Many might not normally be interested in politics, but they wanted to join in with this action because it was relevant to their lives and it was audacious and disruptive, serving to remind political elites that not everything is a done deal behind closed doors. Gender equality is clearly an area where transformative politics can take root and grow, as ideas, energy, creativity and commitment move to and fro between the establishment and the fringes of society.

For too long politics has been something that is done to us or without us—a mysterious world that’s far removed from reality. It uses a language that people don't understand and is carried out in places that seem inaccessible.
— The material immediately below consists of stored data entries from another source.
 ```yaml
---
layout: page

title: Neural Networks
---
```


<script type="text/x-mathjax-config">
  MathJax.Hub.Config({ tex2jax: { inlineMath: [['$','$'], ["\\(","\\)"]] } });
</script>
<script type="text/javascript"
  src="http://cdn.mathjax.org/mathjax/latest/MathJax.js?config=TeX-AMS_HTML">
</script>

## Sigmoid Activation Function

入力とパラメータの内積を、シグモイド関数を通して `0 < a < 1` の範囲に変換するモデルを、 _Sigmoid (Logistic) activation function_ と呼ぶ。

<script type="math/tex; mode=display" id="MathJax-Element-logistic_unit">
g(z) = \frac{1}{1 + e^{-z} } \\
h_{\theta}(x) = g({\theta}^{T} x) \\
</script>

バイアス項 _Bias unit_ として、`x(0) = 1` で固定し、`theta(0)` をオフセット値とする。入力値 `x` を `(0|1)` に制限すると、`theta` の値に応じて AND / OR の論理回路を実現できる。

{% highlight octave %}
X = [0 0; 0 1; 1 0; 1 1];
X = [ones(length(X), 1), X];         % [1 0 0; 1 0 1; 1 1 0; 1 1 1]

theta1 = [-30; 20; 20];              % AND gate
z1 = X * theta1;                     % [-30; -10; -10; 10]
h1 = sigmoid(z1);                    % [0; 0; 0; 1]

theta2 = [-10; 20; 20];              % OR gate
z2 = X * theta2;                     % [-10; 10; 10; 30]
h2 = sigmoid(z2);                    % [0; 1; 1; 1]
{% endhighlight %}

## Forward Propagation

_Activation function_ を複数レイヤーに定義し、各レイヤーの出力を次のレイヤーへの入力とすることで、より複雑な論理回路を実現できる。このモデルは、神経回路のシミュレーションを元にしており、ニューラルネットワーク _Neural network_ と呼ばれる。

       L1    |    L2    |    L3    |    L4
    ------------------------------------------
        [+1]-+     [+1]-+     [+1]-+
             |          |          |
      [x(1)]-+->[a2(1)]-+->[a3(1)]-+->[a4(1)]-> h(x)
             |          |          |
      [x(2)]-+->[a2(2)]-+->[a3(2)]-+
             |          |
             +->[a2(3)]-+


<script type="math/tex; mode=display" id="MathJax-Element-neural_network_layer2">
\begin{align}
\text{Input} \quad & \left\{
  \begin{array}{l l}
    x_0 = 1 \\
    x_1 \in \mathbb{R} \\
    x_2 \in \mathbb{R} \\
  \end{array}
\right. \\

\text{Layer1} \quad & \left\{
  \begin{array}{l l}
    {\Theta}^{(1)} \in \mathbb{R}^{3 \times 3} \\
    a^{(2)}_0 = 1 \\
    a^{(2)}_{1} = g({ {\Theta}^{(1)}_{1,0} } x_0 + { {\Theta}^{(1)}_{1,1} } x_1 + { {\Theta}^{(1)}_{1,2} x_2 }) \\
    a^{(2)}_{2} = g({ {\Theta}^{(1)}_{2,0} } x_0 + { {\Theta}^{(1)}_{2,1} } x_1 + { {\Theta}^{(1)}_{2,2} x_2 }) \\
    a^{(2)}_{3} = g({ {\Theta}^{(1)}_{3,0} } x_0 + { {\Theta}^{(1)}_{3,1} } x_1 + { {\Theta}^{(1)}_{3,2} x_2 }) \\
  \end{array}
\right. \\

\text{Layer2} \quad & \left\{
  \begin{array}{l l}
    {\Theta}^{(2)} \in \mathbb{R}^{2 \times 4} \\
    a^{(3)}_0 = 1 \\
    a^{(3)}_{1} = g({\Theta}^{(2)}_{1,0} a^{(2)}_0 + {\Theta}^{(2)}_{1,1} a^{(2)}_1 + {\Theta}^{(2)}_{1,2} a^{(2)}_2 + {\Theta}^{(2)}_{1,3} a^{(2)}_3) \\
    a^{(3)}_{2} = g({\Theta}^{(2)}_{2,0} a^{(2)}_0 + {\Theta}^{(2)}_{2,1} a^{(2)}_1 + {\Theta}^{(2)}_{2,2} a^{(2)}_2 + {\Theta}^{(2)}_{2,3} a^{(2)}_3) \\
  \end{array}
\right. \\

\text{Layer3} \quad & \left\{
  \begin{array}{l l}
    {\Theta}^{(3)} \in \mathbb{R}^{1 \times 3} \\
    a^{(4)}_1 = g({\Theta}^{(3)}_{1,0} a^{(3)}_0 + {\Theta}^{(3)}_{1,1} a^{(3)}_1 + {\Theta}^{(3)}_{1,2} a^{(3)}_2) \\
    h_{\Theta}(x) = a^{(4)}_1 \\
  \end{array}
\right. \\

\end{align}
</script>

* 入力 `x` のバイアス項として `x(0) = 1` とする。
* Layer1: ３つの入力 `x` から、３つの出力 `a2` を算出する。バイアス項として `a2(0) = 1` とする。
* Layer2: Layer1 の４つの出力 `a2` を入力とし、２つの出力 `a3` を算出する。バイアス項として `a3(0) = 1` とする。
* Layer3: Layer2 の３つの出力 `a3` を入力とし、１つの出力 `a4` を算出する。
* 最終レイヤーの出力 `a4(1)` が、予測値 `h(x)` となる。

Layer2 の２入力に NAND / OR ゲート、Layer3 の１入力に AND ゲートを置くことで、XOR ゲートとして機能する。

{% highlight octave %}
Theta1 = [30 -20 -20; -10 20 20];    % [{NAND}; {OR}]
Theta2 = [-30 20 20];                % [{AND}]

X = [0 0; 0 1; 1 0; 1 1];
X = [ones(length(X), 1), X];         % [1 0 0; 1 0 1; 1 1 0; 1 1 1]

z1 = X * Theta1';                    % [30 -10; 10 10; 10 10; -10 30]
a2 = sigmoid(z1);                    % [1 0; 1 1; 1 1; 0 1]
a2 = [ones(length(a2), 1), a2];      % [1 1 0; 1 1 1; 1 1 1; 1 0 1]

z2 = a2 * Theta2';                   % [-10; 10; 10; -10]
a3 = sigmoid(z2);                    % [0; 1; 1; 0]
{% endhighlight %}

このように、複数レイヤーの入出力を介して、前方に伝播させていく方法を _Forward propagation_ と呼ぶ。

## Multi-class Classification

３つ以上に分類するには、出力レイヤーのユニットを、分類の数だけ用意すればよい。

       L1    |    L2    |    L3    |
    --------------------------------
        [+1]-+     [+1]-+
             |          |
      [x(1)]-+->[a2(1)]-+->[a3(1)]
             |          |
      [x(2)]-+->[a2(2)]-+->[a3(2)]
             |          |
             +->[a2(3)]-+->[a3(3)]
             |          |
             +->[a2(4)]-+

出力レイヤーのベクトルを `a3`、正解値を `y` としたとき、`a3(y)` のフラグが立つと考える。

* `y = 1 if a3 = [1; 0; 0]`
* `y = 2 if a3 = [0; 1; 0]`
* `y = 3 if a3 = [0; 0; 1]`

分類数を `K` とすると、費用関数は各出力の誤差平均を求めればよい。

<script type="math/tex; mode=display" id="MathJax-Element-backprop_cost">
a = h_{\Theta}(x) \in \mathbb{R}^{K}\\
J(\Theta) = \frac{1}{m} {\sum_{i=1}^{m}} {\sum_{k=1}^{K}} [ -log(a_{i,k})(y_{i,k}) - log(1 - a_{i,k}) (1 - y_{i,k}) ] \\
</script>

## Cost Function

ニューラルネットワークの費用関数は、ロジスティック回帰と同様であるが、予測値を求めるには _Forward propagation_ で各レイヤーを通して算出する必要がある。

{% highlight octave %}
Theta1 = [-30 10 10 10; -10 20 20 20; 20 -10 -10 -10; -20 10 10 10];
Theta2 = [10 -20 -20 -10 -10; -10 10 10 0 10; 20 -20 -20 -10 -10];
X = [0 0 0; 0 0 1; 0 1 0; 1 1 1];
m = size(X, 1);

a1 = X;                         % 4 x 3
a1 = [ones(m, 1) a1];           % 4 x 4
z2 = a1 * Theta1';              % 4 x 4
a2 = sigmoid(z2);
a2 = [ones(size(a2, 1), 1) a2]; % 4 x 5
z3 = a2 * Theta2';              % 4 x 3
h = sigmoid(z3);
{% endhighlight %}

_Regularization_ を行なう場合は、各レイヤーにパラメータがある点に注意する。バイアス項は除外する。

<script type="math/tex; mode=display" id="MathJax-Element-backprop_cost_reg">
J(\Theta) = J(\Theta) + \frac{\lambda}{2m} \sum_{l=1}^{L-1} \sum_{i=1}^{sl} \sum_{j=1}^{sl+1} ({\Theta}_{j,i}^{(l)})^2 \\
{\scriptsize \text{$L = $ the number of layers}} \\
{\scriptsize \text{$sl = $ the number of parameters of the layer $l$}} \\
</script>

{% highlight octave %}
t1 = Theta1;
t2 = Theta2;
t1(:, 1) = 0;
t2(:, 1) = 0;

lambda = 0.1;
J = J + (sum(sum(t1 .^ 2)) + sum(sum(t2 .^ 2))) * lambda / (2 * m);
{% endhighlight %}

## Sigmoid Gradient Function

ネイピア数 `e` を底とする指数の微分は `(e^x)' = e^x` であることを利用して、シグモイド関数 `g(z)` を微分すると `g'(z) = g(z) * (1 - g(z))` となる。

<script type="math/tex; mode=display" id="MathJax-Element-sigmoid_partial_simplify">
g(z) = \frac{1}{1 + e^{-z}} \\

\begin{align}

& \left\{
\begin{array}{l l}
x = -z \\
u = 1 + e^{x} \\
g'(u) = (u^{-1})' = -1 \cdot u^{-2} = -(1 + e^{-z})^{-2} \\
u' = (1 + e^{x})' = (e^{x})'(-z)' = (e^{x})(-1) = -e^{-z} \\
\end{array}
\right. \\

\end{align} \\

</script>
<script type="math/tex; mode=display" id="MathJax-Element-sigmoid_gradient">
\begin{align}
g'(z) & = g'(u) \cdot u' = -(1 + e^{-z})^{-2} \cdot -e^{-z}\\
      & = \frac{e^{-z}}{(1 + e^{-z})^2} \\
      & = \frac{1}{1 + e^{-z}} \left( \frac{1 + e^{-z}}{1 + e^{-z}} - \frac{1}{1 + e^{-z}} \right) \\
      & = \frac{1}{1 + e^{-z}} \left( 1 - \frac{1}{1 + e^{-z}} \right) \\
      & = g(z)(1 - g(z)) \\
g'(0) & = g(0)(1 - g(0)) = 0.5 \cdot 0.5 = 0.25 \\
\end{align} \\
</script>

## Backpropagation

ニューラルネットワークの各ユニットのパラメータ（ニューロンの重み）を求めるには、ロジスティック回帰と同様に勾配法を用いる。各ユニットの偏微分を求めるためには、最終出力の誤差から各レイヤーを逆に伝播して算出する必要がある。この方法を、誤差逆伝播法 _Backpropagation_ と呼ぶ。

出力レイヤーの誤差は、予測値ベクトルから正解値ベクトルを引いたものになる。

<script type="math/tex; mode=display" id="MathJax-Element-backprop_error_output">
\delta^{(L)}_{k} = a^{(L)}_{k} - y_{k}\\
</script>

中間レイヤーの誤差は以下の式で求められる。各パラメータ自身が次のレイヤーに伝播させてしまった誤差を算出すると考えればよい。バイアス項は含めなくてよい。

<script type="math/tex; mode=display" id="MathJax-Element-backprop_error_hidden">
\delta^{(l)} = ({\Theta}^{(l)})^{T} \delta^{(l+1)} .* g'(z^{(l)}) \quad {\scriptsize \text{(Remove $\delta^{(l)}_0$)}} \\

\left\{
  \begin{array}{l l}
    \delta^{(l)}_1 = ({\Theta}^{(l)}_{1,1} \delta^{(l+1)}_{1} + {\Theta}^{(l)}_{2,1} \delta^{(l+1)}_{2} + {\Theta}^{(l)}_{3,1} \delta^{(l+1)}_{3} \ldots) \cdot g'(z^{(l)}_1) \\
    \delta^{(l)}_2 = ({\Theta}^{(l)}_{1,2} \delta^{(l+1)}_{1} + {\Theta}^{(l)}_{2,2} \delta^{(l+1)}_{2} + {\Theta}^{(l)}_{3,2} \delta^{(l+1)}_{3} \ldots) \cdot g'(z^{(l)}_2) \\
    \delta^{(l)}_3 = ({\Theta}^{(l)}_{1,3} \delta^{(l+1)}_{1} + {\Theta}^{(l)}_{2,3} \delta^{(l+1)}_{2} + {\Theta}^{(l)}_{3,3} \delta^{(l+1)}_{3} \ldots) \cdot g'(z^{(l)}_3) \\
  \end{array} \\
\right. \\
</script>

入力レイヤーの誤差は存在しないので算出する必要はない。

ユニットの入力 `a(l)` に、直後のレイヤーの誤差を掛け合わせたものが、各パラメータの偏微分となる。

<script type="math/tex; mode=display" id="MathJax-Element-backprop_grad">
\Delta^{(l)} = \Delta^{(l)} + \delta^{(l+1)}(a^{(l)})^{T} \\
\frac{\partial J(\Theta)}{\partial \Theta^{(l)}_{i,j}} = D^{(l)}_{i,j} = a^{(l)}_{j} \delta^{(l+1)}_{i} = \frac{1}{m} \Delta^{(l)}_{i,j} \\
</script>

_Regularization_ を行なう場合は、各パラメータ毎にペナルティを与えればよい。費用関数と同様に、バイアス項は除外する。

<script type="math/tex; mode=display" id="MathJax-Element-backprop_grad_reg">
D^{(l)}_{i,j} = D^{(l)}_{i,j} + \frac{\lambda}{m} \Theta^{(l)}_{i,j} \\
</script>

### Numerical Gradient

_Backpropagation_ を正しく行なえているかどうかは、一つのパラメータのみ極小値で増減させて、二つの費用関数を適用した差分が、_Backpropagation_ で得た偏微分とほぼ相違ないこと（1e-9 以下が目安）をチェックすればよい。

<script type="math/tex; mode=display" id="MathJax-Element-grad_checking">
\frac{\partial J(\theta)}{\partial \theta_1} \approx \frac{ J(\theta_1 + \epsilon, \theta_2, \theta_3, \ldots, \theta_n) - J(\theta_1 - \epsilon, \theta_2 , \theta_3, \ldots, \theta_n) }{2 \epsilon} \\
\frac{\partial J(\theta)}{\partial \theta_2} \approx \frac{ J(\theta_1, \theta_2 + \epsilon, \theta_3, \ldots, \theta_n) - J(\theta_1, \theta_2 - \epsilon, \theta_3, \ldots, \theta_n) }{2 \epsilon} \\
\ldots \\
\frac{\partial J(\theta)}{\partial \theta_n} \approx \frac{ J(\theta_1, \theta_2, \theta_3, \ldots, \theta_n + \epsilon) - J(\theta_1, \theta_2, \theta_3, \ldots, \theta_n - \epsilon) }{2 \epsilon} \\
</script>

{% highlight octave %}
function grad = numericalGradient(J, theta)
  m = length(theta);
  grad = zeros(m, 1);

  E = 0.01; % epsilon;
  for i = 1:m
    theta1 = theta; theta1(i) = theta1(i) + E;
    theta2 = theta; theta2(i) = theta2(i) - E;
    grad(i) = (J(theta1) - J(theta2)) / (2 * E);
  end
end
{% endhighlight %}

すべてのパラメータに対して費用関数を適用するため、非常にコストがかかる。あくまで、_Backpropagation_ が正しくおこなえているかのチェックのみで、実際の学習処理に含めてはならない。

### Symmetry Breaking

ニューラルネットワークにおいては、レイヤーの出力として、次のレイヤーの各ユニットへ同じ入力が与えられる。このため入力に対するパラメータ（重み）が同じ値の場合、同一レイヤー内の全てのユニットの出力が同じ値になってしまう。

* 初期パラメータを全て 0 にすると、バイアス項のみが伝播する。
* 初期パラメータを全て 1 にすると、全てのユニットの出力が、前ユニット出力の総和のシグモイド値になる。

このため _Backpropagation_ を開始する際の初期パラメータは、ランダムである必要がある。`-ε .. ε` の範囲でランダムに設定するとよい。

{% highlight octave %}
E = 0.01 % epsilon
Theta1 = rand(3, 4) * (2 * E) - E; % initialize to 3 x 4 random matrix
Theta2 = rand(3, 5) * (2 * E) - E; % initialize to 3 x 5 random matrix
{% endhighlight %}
Politicians are viewed through the lens of the media which perpetuates a vision of the ‘chattering classes'—policy wonks and geeks talking to each other while everyone else is excluded. Yet democratic processes that truly engage with the electorate can and should be expanded.  

The Peoples Assembly Against Austerity, for example, was born in the UK after the 2010 election, and has grown from local meetings in back rooms to a mass movement that can mobilise tens of thousands of people to demonstrate against public service cuts. Alongside direct action, local assemblies run workshops on creative campaigning and organise comedy nights, concerts and film screenings as ways of enlivening politics.

Or take The Complete Freedom of Truth (TCFT), launched by British activist Tina Ellen Lee to work with young creatives in Bosnia-Herzegovina. I spent 12 days volunteering with them in Srebrenica in 2015, helping to promote the use of public spaces for political discussions. “Democracy is freedom in a framework, powered by people working together for each other with equality, kindness, respect and responsibility.” This was their mantra. The challenge for young people in Bosnia-Herzegovina is not engagement but how to enact their vision for political change in a country that’s still riven by ethnic tensions. So when a European Parliamentary delegation visited Sarajevo in November 2015 I insisted that TCFT and other civil society organizations were invited to observe the proceedings.

Real politics really is about everyday life, or at least it’s the process by which we can develop trust and accountability with those who govern the institutions that structure so much of our lives and allocate resources. But when public engagement in politics declines, these processes become moribund, paving the way for even more control by vested interests.

When people don't vote because they think politicians are all the same, or are only in it for themselves, or because they believe their vote won’t make a difference, the chasm between the electorate and the elected grows even wider. Building bridges across this divide has become an obsession for me, especially since I was someone who was once on the other side—disaffected, dismayed and disappointed. But I was also angry, and it was my sense of outrage about social injustice that prompted me to step into the political arena. 

Like any other form of deep social change, transformative politics is something that people must own and shape. It requires a constant challenging of the status quo, energetic engagement (especially with those on the margins of society), the ability to listen as much as speak, and a change in power structures so that they are not captured by elites. While politics remains the preserve of the moneyed classes and dominated by old white men, little progress will be made.

On the other hand if we could transform the environment by inviting in new voices and upending the very processes of politics, even the European Parliament might help to grow a generation of active citizens who could be the agents of change that Europe so desperately requires.